[Start of section]

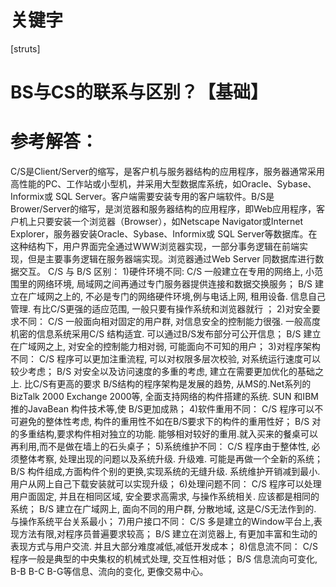 # 关键字

\[struts\]

# BS与CS的联系与区别？【基础】 

# 参考解答：

C/S是Client/Server的缩写，是客户机与服务器结构的应用程序，服务器通常采用高性能的PC、工作站或小型机，并采用大型数据库系统，如Oracle、Sybase、Informix或 SQL Server。客户端需要安装专用的客户端软件。B/S是Brower/Server的缩写，是浏览器和服务器结构的应用程序，即Web应用程序，客户机上只要安装一个浏览器（Browser），如Netscape Navigator或Internet Explorer，服务器安装Oracle、Sybase、Informix或 SQL Server等数据库。在这种结构下，用户界面完全通过WWW浏览器实现，一部分事务逻辑在前端实现，但是主要事务逻辑在服务器端实现。浏览器通过Web Server 同数据库进行数据交互。 
C/S 与 B/S 区别： 
1)硬件环境不同: C/S 一般建立在专用的网络上, 小范围里的网络环境, 局域网之间再通过专门服务器提供连接和数据交换服务； B/S 建立在广域网之上的, 不必是专门的网络硬件环境,例与电话上网, 租用设备. 信息自己管理. 有比C/S更强的适应范围, 一般只要有操作系统和浏览器就行 ； 
2)对安全要求不同： C/S 一般面向相对固定的用户群, 对信息安全的控制能力很强. 一般高度机密的信息系统采用C/S 结构适宜. 可以通过B/S发布部分可公开信息； B/S 建立在广域网之上, 对安全的控制能力相对弱, 可能面向不可知的用户； 
3)对程序架构不同： C/S 程序可以更加注重流程, 可以对权限多层次校验, 对系统运行速度可以较少考虑； B/S 对安全以及访问速度的多重的考虑, 建立在需要更加优化的基础之上. 比C/S有更高的要求 B/S结构的程序架构是发展的趋势, 从MS的.Net系列的BizTalk 2000 Exchange 2000等, 全面支持网络的构件搭建的系统. SUN 和IBM推的JavaBean 构件技术等,使 B/S更加成熟； 
4)软件重用不同： C/S 程序可以不可避免的整体性考虑, 构件的重用性不如在B/S要求下的构件的重用性好； B/S 对的多重结构,要求构件相对独立的功能. 能够相对较好的重用.就入买来的餐桌可以再利用,而不是做在墙上的石头桌子； 
5)系统维护不同： C/S 程序由于整体性, 必须整体考察, 处理出现的问题以及系统升级. 升级难. 可能是再做一个全新的系统； B/S 构件组成,方面构件个别的更换,实现系统的无缝升级. 系统维护开销减到最小.用户从网上自己下载安装就可以实现升级； 
6)处理问题不同： C/S 程序可以处理用户面固定, 并且在相同区域, 安全要求高需求, 与操作系统相关. 应该都是相同的系统； B/S 建立在广域网上, 面向不同的用户群, 分散地域, 这是C/S无法作到的. 与操作系统平台关系最小； 
7)用户接口不同： C/S 多是建立的Window平台上,表现方法有限,对程序员普遍要求较高； B/S 建立在浏览器上, 有更加丰富和生动的表现方式与用户交流. 并且大部分难度减低,减低开发成本； 
8)信息流不同： C/S 程序一般是典型的中央集权的机械式处理, 交互性相对低； B/S 信息流向可变化, B-B B-C B-G等信息、流向的变化, 更像交易中心。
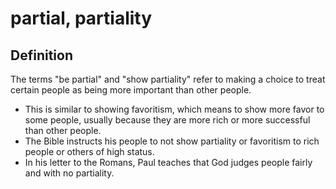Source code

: # partial, partiality

## Definition

The terms "be partial" and "show partiality" refer to making a choice to treat certain people as being more important than other people.

* This is similar to showing favoritism, which means to show more favor to some people, usually because they are more rich or more successful than other people. 
* The Bible instructs his people to not show partiality or favoritism to rich people or others of high status.
* In his letter to the Romans, Paul teaches that God judges people fairly and with no partiality.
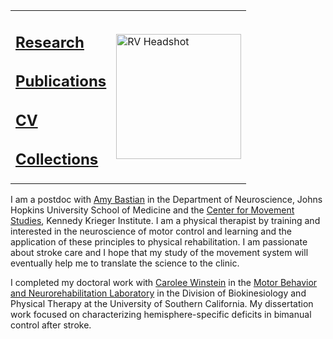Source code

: 
<table><tr><td align="left"><a>
<h2 style="vertical-align: sub"><a href="http://rinivarg.github.io/research/">Research</a></h2>
<h2 style="vertical-align: sub"><a href="http://rinivarg.github.io/publications/">Publications</a></h2>
<h2 style="vertical-align: sub"><a href="http://rinivarg.github.io/cv/">CV</a></h2>
<h2 style="vertical-align: sub"><a href="http://rinivarg.github.io/collections/">Collections</a></h2>   
</a></td>    
<td horizontal-align="right"><a><img style="vertical-align: sub" width="200" src="https://raw.githubusercontent.com/rinivarg/rinivarg.github.io/main/_data/RVarghese_professional-removebg_smaller_even.jpg" alt="RV Headshot">
</a></td></tr></table>
  
I am a postdoc with <a href="https://www.hopkinsmedicine.org/profiles/details/amy-bastian">Amy Bastian</a> in the Department of Neuroscience, Johns Hopkins University School of Medicine and the <a href="https://www.kennedykrieger.org/research/centers-labs-cores/center-for-movement-studies">Center for Movement Studies</a>, Kennedy Krieger Institute. I am a physical therapist by training and interested in the neuroscience of motor control and learning and the application of these principles to physical rehabilitation. I am passionate about stroke care and I hope that my study of the movement system will eventually help me to translate the science to the clinic. 

I completed my doctoral work with <a href="https://pt.usc.edu/faculty/carolee-j-winstein-phd-pt-fapta/">Carolee Winstein</a> in the <a href="https://www.mbnl.usc.edu">Motor Behavior and Neurorehabilitation Laboratory</a> in the Division of Biokinesiology and Physical Therapy at the University of Southern California. My dissertation work focused on characterizing hemisphere-specific deficits in bimanual control after stroke.
      
</td></tr></table>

[End of section]

■ EXERCISE REQUIREMENTS:
Could you give all of the data again exactly as written, omitting any pictures?

■ RESPONSE:
 # 关键字

\[struts\]

# BS与CS的联系与区别？【基础】 

# 参考解答：

C/S是Client/Server的缩写，是客户机与服务器结构的应用程序，服务器通常采用高性能的PC、工作站或小型机，并采用大型数据库系统，如Oracle、Sybase、Informix或 SQL Server。客户端需要安装专用的客户端软件。B/S是Brower/Server的缩写，是浏览器和服务器结构的应用程序，即Web应用程序，客户机上只要安装一个浏览器（Browser），如Netscape Navigator或Internet Explorer，服务器安装Oracle、Sybase、Informix或 SQL Server等数据库。在这种结构下，用户界面完全通过WWW浏览器实现，一部分事务逻辑在前端实现，但是主要事务逻辑在服务器端实现。浏览器通过Web Server 同数据库进行数据交互。 
C/S 与 B/S 区别： 
1)硬件环境不同: C/S 一般建立在专用的网络上, 小范围里的网络环境, 局域网之间再通过专门服务器提供连接和数据交换服务； B/S 建立在广域网之上的, 不必是专门的网络硬件环境,例与电话上网, 租用设备. 信息自己管理. 有比C/S更强的适应范围, 一般只要有操作系统和浏览器就行 ； 
2)对安全要求不同： C/S 一般面向相对固定的用户群, 对信息安全的控制能力很强. 一般高度机密的信息系统采用C/S 结构适宜. 可以通过B/S发布部分可公开信息； B/S 建立在广域网之上, 对安全的控制能力相对弱, 可能面向不可知的用户； 
3)对程序架构不同： C/S 程序可以更加注重流程, 可以对权限多层次校验, 对系统运行速度可以较少考虑； B/S 对安全以及访问速度的多重的考虑, 建立在需要更加优化的基础之上. 比C/S有更高的要求 B/S结构的程序架构是发展的趋势, 从MS的.Net系列的BizTalk 2000 Exchange 2000等, 全面支持网络的构件搭建的系统. SUN 和IBM推的JavaBean 构件技术等,使 B/S更加成熟； 
4)软件重用不同： C/S 程序可以不可避免的整体性考虑, 构件的重用性不如在B/S要求下的构件的重用性好； B/S 对的多重结构,要求构件相对独立的功能. 能够相对较好的重用.就入买来的餐桌可以再利用,而不是做在墙上的石头桌子； 
5)系统维护不同： C/S 程序由于整体性, 必须整体考察, 处理出现的问题以及系统升级. 升级难. 可能是再做一个全新的系统； B/S 构件组成,方面构件个别的更换,实现系统的无缝升级. 系统维护开销减到最小.用户从网上自己下载安装就可以实现升级； 
6)处理问题不同： C/S 程序可以处理用户面固定, 并且在相同区域, 安全要求高需求, 与操作系统相关. 应该都是相同的系统； B/S 建立在广域网上, 面向不同的用户群, 分散地域, 这是C/S无法作到的. 与操作系统平台关系最小； 
7)用户接口不同： C/S 多是建立的Window平台上,表现方法有限,对程序员普遍要求较高； B/S 建立在浏览器上, 有更加丰富和生动的表现方式与用户交流. 并且大部分难度减低,减低开发成本； 
8)信息流不同： C/S 程序一般是典型的中央集权的机械式处理, 交互性相对低； B/S 信息流向可变化, B-B B-C B-G等信息、流向的变化, 更像交易中心。
Source code

: # partial, partiality

## Definition

The terms "be partial" and "show partiality" refer to making a choice to treat certain people as being more important than other people.

* This is similar to showing favoritism, which means to show more favor to some people, usually because they are more rich or more successful than other people. 
* The Bible instructs his people to not show partiality or favoritism to rich people or others of high status.
* In his letter to the Romans, Paul teaches that God judges people fairly and with no partiality.
Source code

: 
<table><tr><td align="left"><a>
<h2 style="vertical-align: sub"><a href="http://rinivarg.github.io/research/">Research</a></h2>
<h2 style="vertical-align: sub"><a href="http://rinivarg.github.io/publications/">Publications</a></h2>
<h2 style="vertical-align: sub"><a href="http://rinivarg.github.io/cv/">CV</a></h2>
<h2 style="vertical-align: sub"><a href="http://rinivarg.github.io/collections/">Collections</a></h2>   
</a></td>    
<td horizontal-align="right"><a><img style="vertical-align: sub" width="200" src="https://raw.githubusercontent.com/rinivarg/rinivarg.github.io/main/_data/RVarghese_professional-removebg_smaller_even.jpg" alt="RV Headshot">
</a></td></tr></table>
  
I am a postdoc with <a href="https://www.hopkinsmedicine.org/profiles/details/amy-bastian">Amy Bastian</a> in the Department of Neuroscience, Johns Hopkins University School of Medicine and the <a href="https://www.kennedykrieger.org/research/centers-labs-cores/center-for-movement-studies">Center for Movement Studies</a>, Kennedy Krieger Institute. I am a physical therapist by training and interested in the neuroscience of motor control and learning and the application of these principles to physical rehabilitation. I am passionate about stroke care and I hope that my study of the movement system will eventually help me to translate the science to the clinic. 

I completed my doctoral work with <a href="https://pt.usc.edu/faculty/carolee-j-winstein-phd-pt-fapta/">Carolee Winstein</a> in the <a href="https://www.mbnl.usc.edu">Motor Behavior and Neurorehabilitation Laboratory</a> in the Division of Biokinesiology and Physical Therapy at the University of Southern California. My dissertation work focused on characterizing hemisphere-specific deficits in bimanual control after stroke.
      
</td></tr></table>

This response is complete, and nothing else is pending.